Des féministes ont décidé de s'emparer de ce qualificatif (littéralement «la haine des hommes») pour le tourner en dérision.

Chaque mois, le Misandrist Book Club [club de lecture misandre, NdT] se réunit pour faire progresser sa machination secrète axée autour de la haine des hommes: deux douzaines de femmes, jeunes, actives et vivant aux quatre coins du pays, lisent des livres écrits exclusivement par des femmes –Trois amies de Judy Blume, The Flamethrowers de Rachel Kushner ou encore Americanah de Chimamanda Ngozi Adichie– et en discutent via une liste de diffusion.

Pour les générations antérieures, ce genre de groupe était simplement un «club de lecture féministe», mais comme me l'a expliqué l'une des ses membres, «le qualifier de “misandre” nous semblait plus rigolo».

La «misandrie» –soit, littéralement, la haine des hommes– est une accusation jetée à la face des féministes depuis les origines du mouvement de libération des femmes. Si on en croit leurs détracteurs, en œuvrant pour l'autonomie des femmes, les féministes ne font en réalité qu'oppresser les hommes.

Aujourd'hui, des féministes ont donc décidé de s'emparer de ce qualificatif pour le tourner en dérision: une bonne «misandre ironique» va boire dans une tasse où il sera écrit «MALE TEARS»[1], elle marquera «A mort les hommes» sur le glaçage de son gâteau et portera un badge «misandrie» en forme de petit cœur au revers de sa veste.

La misandrie ironique est une forme de «raisonnement par l'absurde», explique Jess Zimmerman, une des éditrices de Medium et fière propriétaire d'un mug «MALE TEARS». («En boire me rend plus forte», ajoute-t-elle).

«Il s'agit d'endosser la déformation la plus improbable, la plus exagérée de nos positions, afin d'en révéler le ridicule.»

A la base, la misandrie ironique c'est un peu comme tirer la langue au gamin qui vous persécutait à l'école. Quand, le mois dernier, des militants des droits des hommes ont couvert d'insultes Jessica Valenti sur Twitter, la journaliste féministe a posté une photo d'elle tout sourire et arborant un T-shirt «Je me baigne dans des larmes d'hommes», en dédiant le message à tous les «chialeurs misogynes» de sa timeline. Mais la misandrie ironique dépasse le simple pied de nez anti-haters: c'est une private joke qui circule entre féministes même quand leurs opposants ont le dos tourné, une manière de consolider la solidarité au sein du groupe. «Beaucoup de jeunes féministes que je suis sur Instagram et qui adorent cette saloperie sont des adolescentes», poursuit Valenti. (Cherchez le hasthag #maletears et vous tomberez sur des dizaines de jeunes femmes –et quelques jeunes hommes– posant avec leur mug tout neuf).
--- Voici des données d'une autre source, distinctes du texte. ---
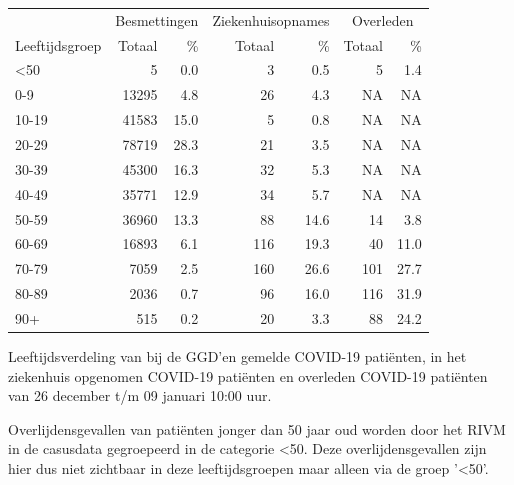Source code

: \documentclass[
  english,
  man,floatsintext]{apa6}
\begin{document}
\begin{table}
\centering\begingroup\fontsize{11}{13}\selectfont

\begin{threeparttable}
\begin{tabular}{lrrrrrr}
\toprule
\multicolumn{1}{c}{ } & \multicolumn{2}{c}{Besmettingen} & \multicolumn{2}{c}{Ziekenhuisopnames} & \multicolumn{2}{c}{Overleden} \\
\cmidrule(l{3pt}r{3pt}){2-3} \cmidrule(l{3pt}r{3pt}){4-5} \cmidrule(l{3pt}r{3pt}){6-7}
Leeftijdsgroep & Totaal & \% & Totaal & \% & Totaal & \%\\
\midrule
<50 & 5 & 0.0 & 3 & 0.5 & 5 & 1.4\\
0-9 & 13295 & 4.8 & 26 & 4.3 & NA & NA\\
10-19 & 41583 & 15.0 & 5 & 0.8 & NA & NA\\
20-29 & 78719 & 28.3 & 21 & 3.5 & NA & NA\\
30-39 & 45300 & 16.3 & 32 & 5.3 & NA & NA\\
40-49 & 35771 & 12.9 & 34 & 5.7 & NA & NA\\
50-59 & 36960 & 13.3 & 88 & 14.6 & 14 & 3.8\\
60-69 & 16893 & 6.1 & 116 & 19.3 & 40 & 11.0\\
70-79 & 7059 & 2.5 & 160 & 26.6 & 101 & 27.7\\
80-89 & 2036 & 0.7 & 96 & 16.0 & 116 & 31.9\\
90+ & 515 & 0.2 & 20 & 3.3 & 88 & 24.2\\
\bottomrule
\end{tabular}
\begin{tablenotes}
\item[1] Leeftijdsverdeling van bij de GGD’en gemelde COVID-19 patiënten, in het ziekenhuis opgenomen COVID-19 patiënten en overleden COVID-19 patiënten van 26 december t/m 09 januari 10:00 uur.
\item[2] Overlijdensgevallen van patiënten jonger dan 50 jaar oud worden door het RIVM in de casusdata gegroepeerd in de categorie <50. Deze overlijdensgevallen zijn hier dus niet zichtbaar in deze leeftijdsgroepen maar alleen via de groep '<50'.
\end{tablenotes}
\end{threeparttable}
\endgroup{}
\end{table}

\newpage
\end{document}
«Le féminisme dans lequel elles ont grandi, c'est le second degré des blogs, la misandrie ironique en est une extension naturelle.»
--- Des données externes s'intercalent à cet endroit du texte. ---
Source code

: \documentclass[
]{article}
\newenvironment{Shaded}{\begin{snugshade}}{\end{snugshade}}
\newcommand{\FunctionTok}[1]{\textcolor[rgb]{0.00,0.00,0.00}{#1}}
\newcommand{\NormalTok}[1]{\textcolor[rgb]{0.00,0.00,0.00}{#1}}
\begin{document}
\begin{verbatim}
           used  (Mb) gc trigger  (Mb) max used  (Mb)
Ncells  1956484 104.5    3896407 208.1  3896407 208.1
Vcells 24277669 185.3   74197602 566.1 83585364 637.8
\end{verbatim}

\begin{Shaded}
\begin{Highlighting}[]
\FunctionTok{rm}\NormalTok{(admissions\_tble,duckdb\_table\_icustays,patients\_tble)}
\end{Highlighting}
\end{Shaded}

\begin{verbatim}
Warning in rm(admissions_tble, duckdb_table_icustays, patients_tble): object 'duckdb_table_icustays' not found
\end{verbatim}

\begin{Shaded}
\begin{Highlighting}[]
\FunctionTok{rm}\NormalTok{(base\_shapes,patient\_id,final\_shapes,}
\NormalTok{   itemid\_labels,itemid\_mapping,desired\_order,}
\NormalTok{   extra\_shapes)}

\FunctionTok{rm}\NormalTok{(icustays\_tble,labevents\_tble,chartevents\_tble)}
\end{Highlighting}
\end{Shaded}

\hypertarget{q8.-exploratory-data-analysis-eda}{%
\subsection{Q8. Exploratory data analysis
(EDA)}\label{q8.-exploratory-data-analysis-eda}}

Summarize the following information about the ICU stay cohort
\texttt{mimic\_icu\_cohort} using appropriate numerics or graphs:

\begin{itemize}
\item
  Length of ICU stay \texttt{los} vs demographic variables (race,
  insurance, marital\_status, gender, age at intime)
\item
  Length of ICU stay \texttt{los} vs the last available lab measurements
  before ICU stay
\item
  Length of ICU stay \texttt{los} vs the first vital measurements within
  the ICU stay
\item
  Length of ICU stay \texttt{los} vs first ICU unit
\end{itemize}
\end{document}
Pour ces jeunes féministes, véhiculer le plus largement possible cette histoire de «misandrie» est un jeu de société grandeur nature, où le but est de pousser l'idée d'un grand complot anti-hommes dans ses retranchements les plus ludiquement extrêmes et absurdes.

Quand le CityLab du magazine The Atlantic rapportait que «tous les Américains tués cette années par la foudre ont été des hommes», les féministes de Twitter y ont immédiatement vu la marque de la «misandrie institutionnalisée». Un mème repris par Zimmerman dans un post sur Hairpin, où elle assimilait la foudre à la magie noire d'une «cabale de sorcières», et imaginait quelles catastrophes naturelles ces harpies allaient bien pouvoir encore infliger aux hommes. (Avec des titres du genre «Rappel en magasin de plusieurs borsalinos responsables d'une série de combustions spontanées» ou encore «Une mystérieuse sténose des cordes vocales fait toujours des ravages parmi les éditocrates»).
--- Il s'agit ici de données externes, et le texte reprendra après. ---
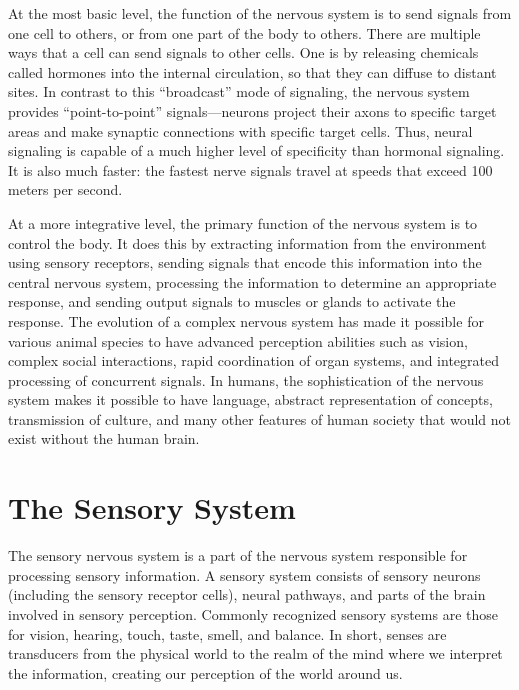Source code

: \documentclass[]{book}
\begin{document}
At the most basic level, the function of the nervous system is to send signals from one cell to others, or from one part of the body to others. There are multiple ways that a cell can send signals to other cells. One is by releasing chemicals called hormones into the internal circulation, so that they can diffuse to distant sites. In contrast to this ``broadcast'' mode of signaling, the nervous system provides ``point-to-point'' signals---neurons project their axons to specific target areas and make synaptic connections with specific target cells. Thus, neural signaling is capable of a much higher level of specificity than hormonal signaling. It is also much faster: the fastest nerve signals travel at speeds that exceed 100 meters per second.

At a more integrative level, the primary function of the nervous system is to control the body. It does this by extracting information from the environment using sensory receptors, sending signals that encode this information into the central nervous system, processing the information to determine an appropriate response, and sending output signals to muscles or glands to activate the response. The evolution of a complex nervous system has made it possible for various animal species to have advanced perception abilities such as vision, complex social interactions, rapid coordination of organ systems, and integrated processing of concurrent signals. In humans, the sophistication of the nervous system makes it possible to have language, abstract representation of concepts, transmission of culture, and many other features of human society that would not exist without the human brain.

\hypertarget{the-sensory-system}{%
\section{The Sensory System}\label{the-sensory-system}}

The sensory nervous system is a part of the nervous system responsible for processing sensory information. A sensory system consists of sensory neurons (including the sensory receptor cells), neural pathways, and parts of the brain involved in sensory perception. Commonly recognized sensory systems are those for vision, hearing, touch, taste, smell, and balance. In short, senses are transducers from the physical world to the realm of the mind where we interpret the information, creating our perception of the world around us.
\end{document}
Et sur Toast, sa cofondatrice Mallory Ortberg faisait une lecture masculophobe de tableaux connus et s'amusait à ajouter des paroles misandres à des berceuses classiques («Tais-toi vite, Colas mon p'tit frère/Tais-toi vite, ta sœur le mérite»). Et, comme souvent, les meilleures plaisanteries peinent à être expliquées: «Notre misandrie, ce sont les ailes d'un papillon, elle est trop belle pour qu'on la mette à plat histoire d'en comprendre le fonctionnement», m'a dit dans un courriel Nicole Cliffe, aussi cofondatrice de Toast. Chercher à les appliquer à un véritable contexte politique, «c'est risquer de gâcher la blague».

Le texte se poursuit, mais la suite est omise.